Citadel is a version of the botnet Zeus that has infected millions of computers world wide, mainly through spam e-mails and phishing messages. Cybercriminals can then gain access to a powerful web of computers, a botnet, undetected by to the owners of the infected computers, which they can use for illicit bank transfers or other criminal activities.
The Russian software specialist, who is in his 20s, moved to Østfold in Norway about a year ago, where he worked for a local IT company.
Both the FBI and its Norwegian counterpart Kripos have interrogated the man, who has denied all charges.
“My client is very relieved by the court’s decision, and that they have found insufficient grounds for suspicion,” defence lawyer Frode Sulland told Norway's Aftenposten newspaper. “The ruling shows that Norwegian police have relied overly what was given to them by the FBI and have not made a sufficiently independent assessment of the evidence.”

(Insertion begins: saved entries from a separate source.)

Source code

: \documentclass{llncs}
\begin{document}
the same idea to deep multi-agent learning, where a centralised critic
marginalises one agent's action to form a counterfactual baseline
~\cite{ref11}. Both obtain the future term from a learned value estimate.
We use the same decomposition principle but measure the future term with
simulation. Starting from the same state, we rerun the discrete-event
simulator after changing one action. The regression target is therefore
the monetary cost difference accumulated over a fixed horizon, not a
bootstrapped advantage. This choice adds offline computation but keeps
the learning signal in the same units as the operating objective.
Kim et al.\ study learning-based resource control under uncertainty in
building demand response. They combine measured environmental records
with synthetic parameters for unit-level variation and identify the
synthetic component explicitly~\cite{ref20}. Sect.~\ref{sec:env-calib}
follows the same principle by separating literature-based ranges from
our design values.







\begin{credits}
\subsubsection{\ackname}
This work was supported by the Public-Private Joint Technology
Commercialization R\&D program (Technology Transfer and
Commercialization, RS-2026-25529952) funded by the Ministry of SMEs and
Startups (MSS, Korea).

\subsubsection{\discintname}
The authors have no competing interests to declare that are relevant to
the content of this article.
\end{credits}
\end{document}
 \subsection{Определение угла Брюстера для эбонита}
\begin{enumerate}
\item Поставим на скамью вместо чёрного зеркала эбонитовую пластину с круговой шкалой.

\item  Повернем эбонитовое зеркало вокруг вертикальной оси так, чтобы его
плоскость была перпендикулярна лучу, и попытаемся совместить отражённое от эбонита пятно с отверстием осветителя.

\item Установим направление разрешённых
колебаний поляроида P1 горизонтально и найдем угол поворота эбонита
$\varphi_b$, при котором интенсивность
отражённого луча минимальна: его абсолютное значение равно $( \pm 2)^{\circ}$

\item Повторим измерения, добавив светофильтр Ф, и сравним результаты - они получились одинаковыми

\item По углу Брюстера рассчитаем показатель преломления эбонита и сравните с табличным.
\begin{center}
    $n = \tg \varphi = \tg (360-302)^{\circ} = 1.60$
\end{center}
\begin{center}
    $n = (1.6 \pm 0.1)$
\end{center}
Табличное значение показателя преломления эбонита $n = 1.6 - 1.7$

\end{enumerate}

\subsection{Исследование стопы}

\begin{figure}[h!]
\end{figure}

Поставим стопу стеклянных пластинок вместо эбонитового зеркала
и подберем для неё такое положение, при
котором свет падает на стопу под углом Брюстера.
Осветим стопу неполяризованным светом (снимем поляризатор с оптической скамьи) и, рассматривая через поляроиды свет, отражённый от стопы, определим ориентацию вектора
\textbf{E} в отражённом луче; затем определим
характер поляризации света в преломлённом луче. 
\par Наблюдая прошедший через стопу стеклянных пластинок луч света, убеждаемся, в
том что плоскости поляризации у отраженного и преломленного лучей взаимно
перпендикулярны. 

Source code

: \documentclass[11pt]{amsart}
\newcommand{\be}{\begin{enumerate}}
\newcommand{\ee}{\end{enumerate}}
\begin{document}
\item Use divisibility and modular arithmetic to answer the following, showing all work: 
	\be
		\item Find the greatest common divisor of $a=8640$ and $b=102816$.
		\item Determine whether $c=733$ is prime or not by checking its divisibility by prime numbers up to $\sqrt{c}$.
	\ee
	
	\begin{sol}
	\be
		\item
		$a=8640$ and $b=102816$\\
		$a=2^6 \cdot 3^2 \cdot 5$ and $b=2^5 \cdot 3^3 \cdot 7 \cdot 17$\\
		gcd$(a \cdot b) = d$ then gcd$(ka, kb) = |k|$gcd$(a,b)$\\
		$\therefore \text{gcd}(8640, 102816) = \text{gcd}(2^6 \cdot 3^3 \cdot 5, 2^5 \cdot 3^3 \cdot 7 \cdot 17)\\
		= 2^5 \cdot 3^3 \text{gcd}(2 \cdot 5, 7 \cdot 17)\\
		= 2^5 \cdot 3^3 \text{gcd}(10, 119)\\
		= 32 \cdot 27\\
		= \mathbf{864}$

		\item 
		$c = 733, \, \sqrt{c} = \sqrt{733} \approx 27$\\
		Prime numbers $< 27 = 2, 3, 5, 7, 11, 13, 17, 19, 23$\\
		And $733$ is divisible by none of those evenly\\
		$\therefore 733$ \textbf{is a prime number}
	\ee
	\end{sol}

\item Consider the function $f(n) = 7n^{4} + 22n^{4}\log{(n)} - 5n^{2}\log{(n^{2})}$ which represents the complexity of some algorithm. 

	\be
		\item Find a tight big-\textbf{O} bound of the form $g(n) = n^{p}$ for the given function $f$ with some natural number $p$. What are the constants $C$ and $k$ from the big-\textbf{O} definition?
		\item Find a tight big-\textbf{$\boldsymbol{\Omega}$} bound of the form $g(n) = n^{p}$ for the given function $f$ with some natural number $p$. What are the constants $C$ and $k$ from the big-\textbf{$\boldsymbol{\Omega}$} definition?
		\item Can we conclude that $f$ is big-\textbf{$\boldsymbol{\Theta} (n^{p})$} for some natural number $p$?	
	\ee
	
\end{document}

The FBI believes that the Russian programmer has distributed around 50 files which have then been used to install Citadel, and have found links to his IP address in both Norway and in the Ukraine, where he previously worked.
Josef Noll, Professor of Wireless Networks and Security at the University of Oslo, told the court that the most likely explanation for the links to his IP address is that the Russian man’s computer was itself infected with viruses.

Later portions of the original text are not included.